▸ Exercise description:
In the records below, find the line with "Lastly, go back"; retype that line and all the following lines through the end, exactly, and add nothing.

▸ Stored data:
+++++

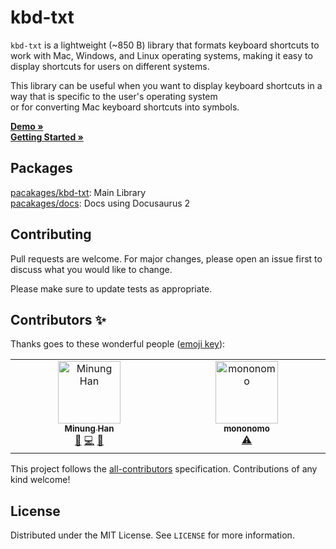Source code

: # kbd-txt

`kbd-txt` is a lightweight (~850 B) library that formats keyboard shortcuts to work with Mac, Windows, and Linux operating systems, making it easy to display shortcuts for users on different systems.

This library can be useful when you want to display keyboard shortcuts in a way that is specific to the user's operating system  
or for converting Mac keyboard shortcuts into symbols.

**[Demo »](https://kbd-txt.minung.dev)**  
**[Getting Started »](https://kbd-txt.minung.dev/docs/getting-started/introduction)**

## Packages

[pacakages/kbd-txt](https://github.com/hmu332233/kbd-txt/tree/feature/readme/packages/kbd-txt): Main Library  
[pacakages/docs](https://github.com/hmu332233/kbd-txt/tree/main/packages/kbd-txt): Docs using Docusaurus 2

## Contributing

Pull requests are welcome. For major changes, please open an issue first to discuss what you would like to change.

Please make sure to update tests as appropriate.

## Contributors ✨

Thanks goes to these wonderful people ([emoji key](https://allcontributors.org/docs/en/emoji-key)):

<!-- ALL-CONTRIBUTORS-LIST:START - Do not remove or modify this section -->
<!-- prettier-ignore-start -->
<!-- markdownlint-disable -->
<table>
  <tbody>
    <tr>
      <td align="center" valign="top" width="14.28%"><a href="https://github.com/hmu332233"><img src="https://avatars.githubusercontent.com/u/10302969?v=4?s=100" width="100px;" alt="Minung Han"/><br /><sub><b>Minung Han</b></sub></a><br /><a href="#maintenance-hmu332233" title="Maintenance">🚧</a> <a href="https://github.com/hmu332233/kbd-txt/commits?author=hmu332233" title="Code">💻</a> <a href="https://github.com/hmu332233/kbd-txt/commits?author=hmu332233" title="Documentation">📖</a></td>
      <td align="center" valign="top" width="14.28%"><a href="https://github.com/gitdog01"><img src="https://avatars.githubusercontent.com/u/5876149?v=4?s=100" width="100px;" alt="mononomo"/><br /><sub><b>mononomo</b></sub></a><br /><a href="https://github.com/hmu332233/kbd-txt/commits?author=gitdog01" title="Tests">⚠️</a></td>
    </tr>
  </tbody>
</table>

<!-- markdownlint-restore -->
<!-- prettier-ignore-end -->

<!-- ALL-CONTRIBUTORS-LIST:END -->

This project follows the [all-contributors](https://github.com/all-contributors/all-contributors) specification. Contributions of any kind welcome!

## License

Distributed under the MIT License. See `LICENSE` for more information.

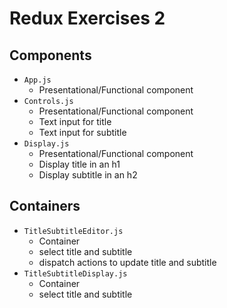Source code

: # Redux Exercises 2

## Components

* `App.js`
  * Presentational/Functional component
* `Controls.js`
  * Presentational/Functional component
  * Text input for title
  * Text input for subtitle
* `Display.js`
  * Presentational/Functional component
  * Display title in an h1
  * Display subtitle in an h2

## Containers

* `TitleSubtitleEditor.js`
  * Container
  * select title and subtitle
  * dispatch actions to update title and subtitle
* `TitleSubtitleDisplay.js`
  * Container
  * select title and subtitle
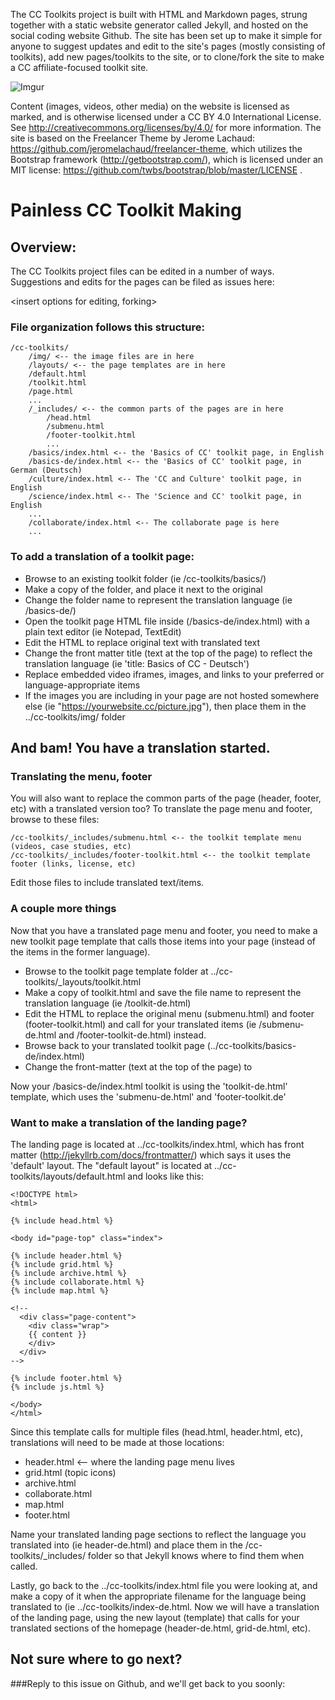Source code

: The CC Toolkits project is built with HTML and Markdown pages, strung together with a static website generator called Jekyll, and hosted on the social coding website Github. The site has been set up to make it simple for anyone to suggest updates and edit to the site's pages (mostly consisting of toolkits), add new pages/toolkits to the site, or to clone/fork the site to make a CC affiliate-focused toolkit site.

![Imgur](http://i.imgur.com/sLOIBgCl.png)

Content (images, videos, other media) on the website is licensed as marked, and is otherwise licensed under a CC BY 4.0 International License. See http://creativecommons.org/licenses/by/4.0/ for more information. The site is based on the Freelancer Theme by Jerome Lachaud: https://github.com/jeromelachaud/freelancer-theme, which utilizes the Bootstrap framework (http://getbootstrap.com/), which is licensed under an MIT license: https://github.com/twbs/bootstrap/blob/master/LICENSE .

# Painless CC Toolkit Making

## Overview:

The CC Toolkits project files can be edited in a number of ways. Suggestions and edits for the pages can be filed as issues here:

<insert repo issue page>

<insert options for editing, forking>

### File organization follows this structure:

	/cc-toolkits/
		/img/ <-- the image files are in here
		/layouts/ <-- the page templates are in here
		/default.html
		/toolkit.html
		/page.html
		...
		/_includes/ <-- the common parts of the pages are in here
			/head.html
			/submenu.html
			/footer-toolkit.html
			...
		/basics/index.html <-- the 'Basics of CC' toolkit page, in English
		/basics-de/index.html <-- the 'Basics of CC' toolkit page, in German (Deutsch)
		/culture/index.html <-- The 'CC and Culture' toolkit page, in English
		/science/index.html <-- The 'Science and CC' toolkit page, in English
		...
		/collaborate/index.html <-- The collaborate page is here
		...


### To add a translation of a toolkit page:

- Browse to an existing toolkit folder (ie /cc-toolkits/basics/)
- Make a copy of the folder, and place it next to the original
- Change the folder name to represent the translation language (ie /basics-de/)
- Open the toolkit page HTML file inside (/basics-de/index.html) with a plain text editor (ie Notepad, TextEdit)
- Edit the HTML to replace original text with translated text
- Change the front matter title (text at the top of the page) to reflect the translation language (ie 'title: Basics of CC - Deutsch')
- Replace embedded video iframes, images, and links to your preferred or language-appropriate items
- If the images you are including in your page are not hosted somewhere else (ie "https://yourwebsite.cc/picture.jpg"), then place them in the ../cc-toolkits/img/ folder

## And bam! You have a translation started.

### Translating the menu, footer

You will also want to replace the common parts of the page (header, footer, etc) with a translated version too? To translate the page menu and footer, browse to these files:

	/cc-toolkits/_includes/submenu.html <-- the toolkit template menu (videos, case studies, etc)
	/cc-toolkits/_includes/footer-toolkit.html <-- the toolkit template footer (links, license, etc)

Edit those files to include translated text/items.

### A couple more things

Now that you have a translated page menu and footer, you need to make a new toolkit page template that calls those items into your page (instead of the items in the former language).

- Browse to the toolkit page template folder at ../cc-toolkits/_layouts/toolkit.html
- Make a copy of toolkit.html and save the file name to represent the translation language (ie /toolkit-de.html)
- Edit the HTML to replace the original menu (submenu.html) and footer (footer-toolkit.html) and call for your translated items (ie /submenu-de.html and /footer-toolkit-de.html) instead.
- Browse back to your translated toolkit page (../cc-toolkits/basics-de/index.html)
- Change the front-matter (text at the top of the page) to 

Now your /basics-de/index.html toolkit is using the 'toolkit-de.html' template, which uses the 'submenu-de.html' and 'footer-toolkit.de'

### Want to make a translation of the landing page?

The landing page is located at ../cc-toolkits/index.html, which has front matter (http://jekyllrb.com/docs/frontmatter/) which says it uses the 'default' layout. The "default layout" is located at ../cc-toolkits/layouts/default.html and looks like this:

	<!DOCTYPE html>
	<html>

  	{% include head.html %}

    <body id="page-top" class="index">

    {% include header.html %}
    {% include grid.html %}
	{% include archive.html %}
	{% include collaborate.html %}
    {% include map.html %}

    <!--
      <div class="page-content">
        <div class="wrap">
        {{ content }}
        </div>
      </div>
    -->

    {% include footer.html %}
    {% include js.html %}

    </body>
	</html>

Since this template calls for multiple files (head.html, header.html, etc), translations will need to be made at those locations:

- header.html <-- where the landing page menu lives
- grid.html (topic icons)
- archive.html
- collaborate.html
- map.html
- footer.html

Name your translated landing page sections to reflect the language you translated into (ie header-de.html) and place them in the /cc-toolkits/_includes/ folder so that Jekyll knows where to find them when called.

Lastly, go back to the ../cc-toolkits/index.html file you were looking at, and make a copy of it when the appropriate filename for the language being translated to (ie ../cc-toolkits/index-de.html. Now we will have a translation of the landing page, using the new layout (template) that calls for your translated sections of the homepage (header-de.html, grid-de.html, etc).

## Not sure where to go next?
###Reply to this issue on Github, and we'll get back to you soonly:

<insert issue thread link>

+++++

▸ Response for this exercise:
Lastly, go back to the ../cc-toolkits/index.html file you were looking at, and make a copy of it when the appropriate filename for the language being translated to (ie ../cc-toolkits/index-de.html. Now we will have a translation of the landing page, using the new layout (template) that calls for your translated sections of the homepage (header-de.html, grid-de.html, etc).

## Not sure where to go next?
###Reply to this issue on Github, and we'll get back to you soonly:

<insert issue thread link>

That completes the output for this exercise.